TEARS OF JOY The “tiger tear salad” — a mix of sliced steak, bell pepper, red onion, and lemongrass
— could be spicier, but it’s lovely nonetheless. |
Floating stones are significant in Buddhism, and "floating" cities are several in Cambodia, where rivers, marshes, and canals can be worked into idyllic towns. If you want to know whether "Floating Rock" refers to either of these things, you will have to ask (an anonymous critic never does). In either case, this Floating Rock was once a much-admired Revere storefront, now moved into a handsome and larger space in Central Square, Cambridge. If summer brings an urge for spicy Asian food, this is a splendid place to get some, despite a few chili-pepper compromises.The new place is among the most handsome Asian restaurant in these parts: a white-oak floor, two larger-than-life wood sculptures in an Angkor Wat style, red-stained tables, and orange, tan, and beige walls with black ceilings. The effect is a kind of dusty haze that is light, elegant, and exotic all at once. As a blessing, there is no background music, at least not on an early weekday, so you can talk about your food, elegantly presented in square white plates and bowls.

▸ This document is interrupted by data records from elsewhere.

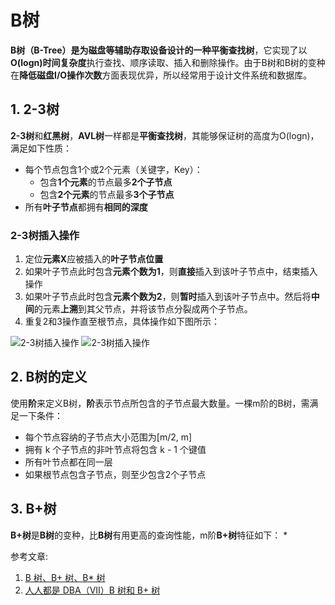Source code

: # B树
**B树（B-Tree）**是为磁盘等辅助存取设备设计的一种**平衡查找树**，它实现了以**O(logn)时间复杂度**执行查找、顺序读取、插入和删除操作。由于B树和B树的变种在**降低磁盘I/O操作次数**方面表现优异，所以经常用于设计文件系统和数据库。

## 1. 2-3树
**2-3树**和**红黑树**，**AVL树**一样都是**平衡查找树**，其能够保证树的高度为O(logn)，满足如下性质：
* 每个节点包含1个或2个元素（关键字，Key）：
    - 包含**1个元素**的节点最多**2个子节点**
    - 包含**2个元素**的节点最多**3个子节点**
* 所有**叶子节点**都拥有**相同的深度**

### 2-3树插入操作
1. 定位**元素X**应被插入的**叶子节点位置**
2. 如果叶子节点此时包含**元素个数为1**，则**直接**插入到该叶子节点中，结束插入操作
3. 如果叶子节点此时包含**元素个数为2**，则**暂时**插入到该叶子节点中。然后将**中间**的元素**上溯**到其父节点，并将该节点分裂成两个子节点。
4. 重复2和3操作直至根节点，具体操作如下图所示：

![2-3树插入操作](https://github.com/leechengpeng/Note/blob/master/Resources/Images/2_3_tree1.gif)
![2-3树插入操作](https://github.com/leechengpeng/Note/blob/master/Resources/Images/2_3_tree2.gif)

## 2. B树的定义
使用**阶**来定义B树，**阶**表示节点所包含的子节点最大数量。一棵m阶的B树，需满足一下条件：
* 每个节点容纳的子节点大小范围为[m/2, m]
* 拥有 k 个子节点的非叶节点将包含 k - 1 个键值
* 所有叶节点都在同一层
* 如果根节点包含子节点，则至少包含2个子节点

## 3. B+树
**B+树**是**B树**的变种，比**B树**有用更高的查询性能，m阶**B+树**特征如下：
* 



参考文章: 
1. [B 树、B+ 树、B\* 树](http://www.cnblogs.com/Bob-FD/archive/2012/06/20/2556505.html)
2. [人人都是 DBA（VII）B 树和 B+ 树](http://www.cnblogs.com/Bob-FD/archive/2012/06/20/2556505.html)
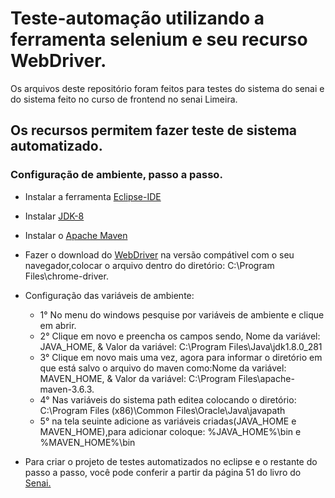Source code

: # Teste-automação utilizando a ferramenta selenium e seu recurso WebDriver.
Os arquivos deste repositório foram feitos para testes do sistema do senai e do sistema feito no curso de frontend no senai Limeira.
 ## Os recursos permitem fazer teste de sistema automatizado.

 ### Configuração de ambiente, passo a passo.


 * Instalar a ferramenta [Eclipse-IDE](https://www.eclipse.org/downloads/)

 * Instalar [JDK-8](https://www.oracle.com/java/technologies/downloads/)

 * Instalar o [Apache Maven](https://maven.apache.org/download.cgi)

 * Fazer o download do [WebDriver](https://chromedriver.chromium.org/downloads) na versão compátivel com o seu navegador,colocar o arquivo dentro do diretório: C:\Program Files\chrome-driver.

* Configuração das variáveis de ambiente:
  - 1° No menu do windows pesquise por variáveis de ambiente e clique em abrir.
  - 2° Clique em novo e preencha os campos sendo, Nome da variável: JAVA_HOME, & Valor da variável:  C:\Program Files\Java\jdk1.8.0_281
  - 3° Clique em novo mais uma vez, agora para informar o diretório em que está salvo o arquivo do maven como:Nome da variável: MAVEN_HOME, & Valor da variável:  C:\Program Files\apache-maven-3.6.3.
  - 4° Nas variáveis do sistema path editea colocando o diretório: C:\Program Files (x86)\Common Files\Oracle\Java\javapath
  - 5° na tela seuinte adicione as variáveis criadas(JAVA_HOME e MAVEN_HOME),para adicionar coloque: %JAVA_HOME%\bin e %MAVEN_HOME%\bin


* Para criar o projeto de testes automatizados no eclipse e o restante do passo a passo, você pode conferir a partir da página 51 do livro do [Senai.](https://bit.ly/3swXHJR)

My favorite appetizer is the recently added fish cakes ($6), which resemble the tod mun pla served in Thai restaurants, but are much tastier, with a provocative blend of chopped lime leaves, chilies, and galangal worked into eggy little fish squares. Four are arranged around a terrific salad of thin-sliced cucumber marinated in sweet vinegar with some red-pepper flakes.
Another knockout is "spicy sour soup" ($8/individual; $15 family), a jade-green sonata in the flavors of lemongrass, kaffir-lime leaf, garlic, and Asian basil organized by a solid base of hot chili, filled with bean-length pieces of what I think was the Chinese "hollow-stem vegetable" u-toy. I may have the vegetable wrong, but you won't go wrong ordering this.

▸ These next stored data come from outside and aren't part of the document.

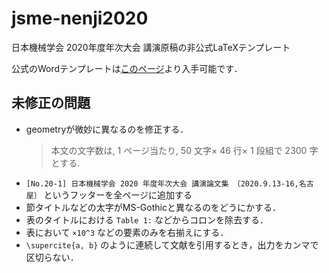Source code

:# jsme-nenji2020

日本機械学会 2020年度年次大会 講演原稿の非公式LaTeXテンプレート

公式のWordテンプレートは[このページ](https://jsmempd.com/conference/jsme_annual/2020/manuscript/)より入手可能です．

## 未修正の問題

- geometryが微妙に異なるのを修正する．
  > 本文の文字数は, 1 ページ当たり, 50 文字× 46 行× 1 段組で 2300 字とする.
- `[No.20-1] 日本機械学会 2020 年度年次大会 講演論文集 〔2020.9.13-16,名古屋〕` というフッターを全ページに追加する
- 節タイトルなどの太字がMS-Gothicと異なるのをどうにかする．
- 表のタイトルにおける `Table 1:` などからコロンを除去する．
- 表において `×10^3` などの要素のみを右揃えにする．
- `\supercite{a, b}` のように連続して文献を引用するとき，出力をカンマで区切らない．
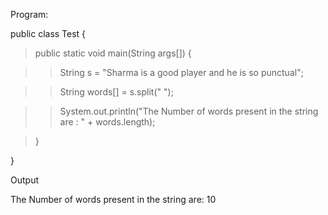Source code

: Program:

public class Test {

> public static void main(String args\[\]) {

> > String s = \"Sharma is a good player and he is so punctual\";

> > String words\[\] = s.split(\" \");

> > System.out.println(\"The Number of words present in the string are :
> > \" + words.length);

> }

}

Output

The Number of words present in the string are: 10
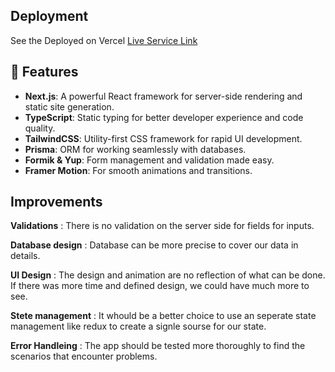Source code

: ## Deployment

See the Deployed on Vercel 
 [Live Service Link](https://boostrip-f1075m8cq-irtecs-projects.vercel.app/)


## 🚀 **Features**
- **Next.js**: A powerful React framework for server-side rendering and static site generation.
- **TypeScript**: Static typing for better developer experience and code quality.
- **TailwindCSS**: Utility-first CSS framework for rapid UI development.
- **Prisma**: ORM for working seamlessly with databases.
- **Formik & Yup**: Form management and validation made easy.
- **Framer Motion**: For smooth animations and transitions.


## Improvements 

**Validations** : There is no validation on the server side for fields for inputs. 

**Database design** : Database can be more precise to cover our data in details.

**UI Design** : The design and animation are no reflection of what can be done. If there was more time and defined design, we could have much more to see. 

**Stete management** : It whould be a better choice to use an seperate state management like redux to create a signle sourse for our state.

**Error Handleing** : The app should be tested more thoroughly to find the scenarios that encounter problems.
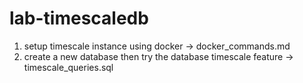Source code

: # lab-timescaledb

1. setup timescale instance using docker -> docker_commands.md
2. create a new database then try the database timescale feature -> timescale_queries.sql
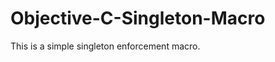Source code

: Objective-C-Singleton-Macro
===========================

This is a simple singleton enforcement macro.
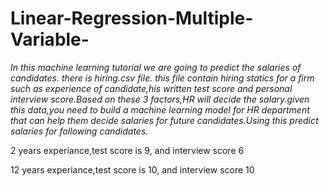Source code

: # Linear-Regression-Multiple-Variable-
*In this machine learning tutorial we are going to predict the salaries of candidates.
there is hiring.csv file. this file contain hiring statics for a firm such as experience of candidate,his written test score
and personal interview score.Based on these 3 factors,HR will decide the salary.given this data,you need to build a machine learning model for HR department that can help them decide salaries for future candidates.Using this predict salaries for following candidates.*

2 years experiance,test score is 9, and interview score 6

12 years experiance,test score is 10, and interview score 10
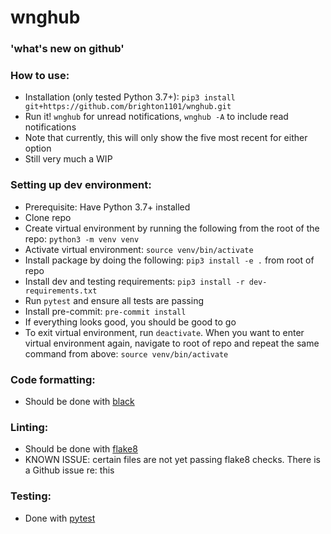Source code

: # wnghub

### 'what's new on github'

### How to use:
- Installation (only tested Python 3.7+): `pip3 install git+https://github.com/brighton1101/wnghub.git`
- Run it! `wnghub` for unread notifications, `wnghub -A` to include read notifications
- Note that currently, this will only show the five most recent for either option
- Still very much a WIP

### Setting up dev environment:
- Prerequisite: Have Python 3.7+ installed
- Clone repo
- Create virtual environment by running the following from the root of the repo: `python3 -m venv venv`
- Activate virtual environment: `source venv/bin/activate`
- Install package by doing the following: `pip3 install -e .` from root of repo
- Install dev and testing requirements: `pip3 install -r dev-requirements.txt`
- Run `pytest` and ensure all tests are passing
- Install pre-commit: `pre-commit install`
- If everything looks good, you should be good to go
- To exit virtual environment, run `deactivate`. When you want to enter virtual environment again, navigate to root of repo and repeat the same command from above: `source venv/bin/activate`

### Code formatting:
- Should be done with [black](https://github.com/psf/black)

### Linting:
- Should be done with [flake8](https://github.com/PyCQA/flake8)
- KNOWN ISSUE: certain files are not yet passing flake8 checks. There is a Github issue re: this

### Testing:
- Done with [pytest](https://docs.pytest.org/en/stable/)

A more familiar form of spicy is the "jumbo spicy wings" ($7), which are buffalo wings fried and dipped in something like sriracha sauce (hotter and sweeter than what they use in Buffalo). No celery, no blue cheese.

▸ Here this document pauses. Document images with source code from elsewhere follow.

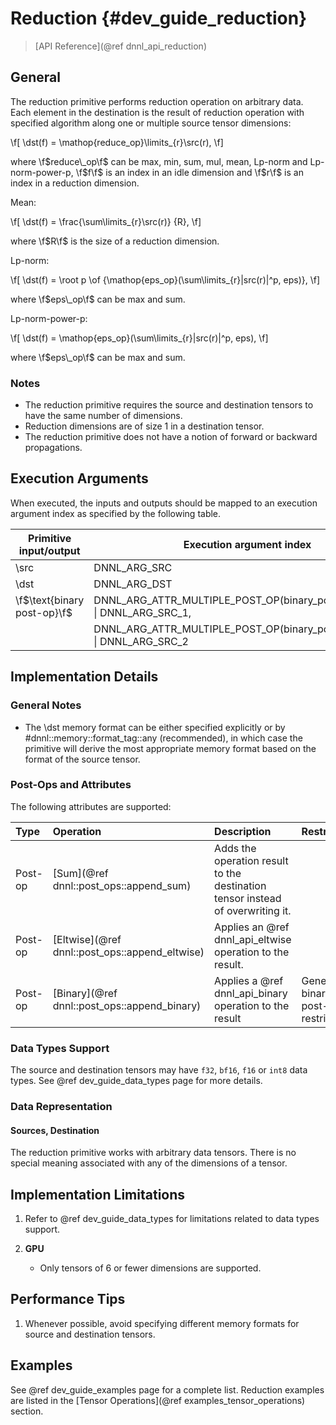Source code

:Reduction {#dev_guide_reduction}
============================
>
> [API Reference](@ref dnnl_api_reduction)
>

## General

The reduction primitive performs reduction operation on arbitrary data. Each
element in the destination is the result of reduction operation with specified
algorithm along one or multiple source tensor dimensions:

\f[
    \dst(f) = \mathop{reduce\_op}\limits_{r}\src(r),
\f]

where \f$reduce\_op\f$ can be max, min, sum, mul, mean, Lp-norm and
Lp-norm-power-p, \f$f\f$ is an index in an idle dimension and \f$r\f$ is an
index in a reduction dimension.

Mean:

\f[
    \dst(f) = \frac{\sum\limits_{r}\src(r)} {R},
\f]

where \f$R\f$ is the size of a reduction dimension.

Lp-norm:

\f[
    \dst(f) = \root p \of {\mathop{eps\_op}(\sum\limits_{r}|src(r)|^p, eps)},
\f]

where \f$eps\_op\f$ can be max and sum.

Lp-norm-power-p:

\f[
    \dst(f) = \mathop{eps\_op}(\sum\limits_{r}|src(r)|^p, eps),
\f]

where \f$eps\_op\f$ can be max and sum.

### Notes

 * The reduction primitive requires the source and destination tensors to have
   the same number of dimensions.
 * Reduction dimensions are of size 1 in a destination tensor.
 * The reduction primitive does not have a notion of forward or backward
   propagations.

## Execution Arguments

When executed, the inputs and outputs should be mapped to an execution
argument index as specified by the following table.

| Primitive input/output      | Execution argument index                                                  |
|-----------------------------|---------------------------------------------------------------------------|
| \src                        | DNNL_ARG_SRC                                                              |
| \dst                        | DNNL_ARG_DST                                                              |
| \f$\text{binary post-op}\f$ | DNNL_ARG_ATTR_MULTIPLE_POST_OP(binary_post_op_position) \| DNNL_ARG_SRC_1,|
|                             | DNNL_ARG_ATTR_MULTIPLE_POST_OP(binary_post_op_position) \| DNNL_ARG_SRC_2 |

## Implementation Details

### General Notes
 * The \dst memory format can be either specified explicitly or by
   #dnnl::memory::format_tag::any (recommended), in which case the primitive
   will derive the most appropriate memory format based on the format of the
   source tensor.

### Post-Ops and Attributes

The following attributes are supported:

| Type    | Operation                                      | Description                                                                    | Restrictions                        |
|:--------|:-----------------------------------------------|:-------------------------------------------------------------------------------|:------------------------------------|
| Post-op | [Sum](@ref dnnl::post_ops::append_sum)         | Adds the operation result to the destination tensor instead of overwriting it. |                                     |
| Post-op | [Eltwise](@ref dnnl::post_ops::append_eltwise) | Applies an @ref dnnl_api_eltwise operation to the result.                      |                                     |
| Post-op | [Binary](@ref dnnl::post_ops::append_binary)   | Applies a @ref dnnl_api_binary operation to the result                         | General binary post-op restrictions |

### Data Types Support

The source and destination tensors may have `f32`, `bf16`, `f16` or `int8` data
types.
See @ref dev_guide_data_types page for more details.

### Data Representation

#### Sources, Destination

The reduction primitive works with arbitrary data tensors. There is no special
meaning associated with any of the dimensions of a tensor.

## Implementation Limitations

1. Refer to @ref dev_guide_data_types for limitations related to data types
   support.

2. **GPU**
   - Only tensors of 6 or fewer dimensions are supported.

## Performance Tips

1. Whenever possible, avoid specifying different memory formats for source
   and destination tensors.

## Examples

See @ref dev_guide_examples page for a complete list. Reduction examples are listed in the
[Tensor Operations](@ref examples_tensor_operations) section.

If that's too mouth-tingling, fresh spring rolls ($6; $5/vegetarian) are prettier than any you would roll yourself (the traditional presentation), with sliced shrimp glowing like gold coins through the translucent rice skins, and filled with rice noodles, cabbage, carrot, cucumber, and mint. The dip is like a Vietnamese nuoc cham, sweet with a little fish sauce, and chopped fresh-roasted peanuts on the side.
The dish that got them out of Revere is the famous "tiger tear salad" ($16). Here it's rated without a silhouette, but it's the kind of thing that should actually burn your socks off. As it is, you have sliced steak, red and green bell peppers where the scorching chilies ought to be, red onion or shallots, a complex lemongrass flavor, and ground toasted rice for crunch. It's a lovely dish.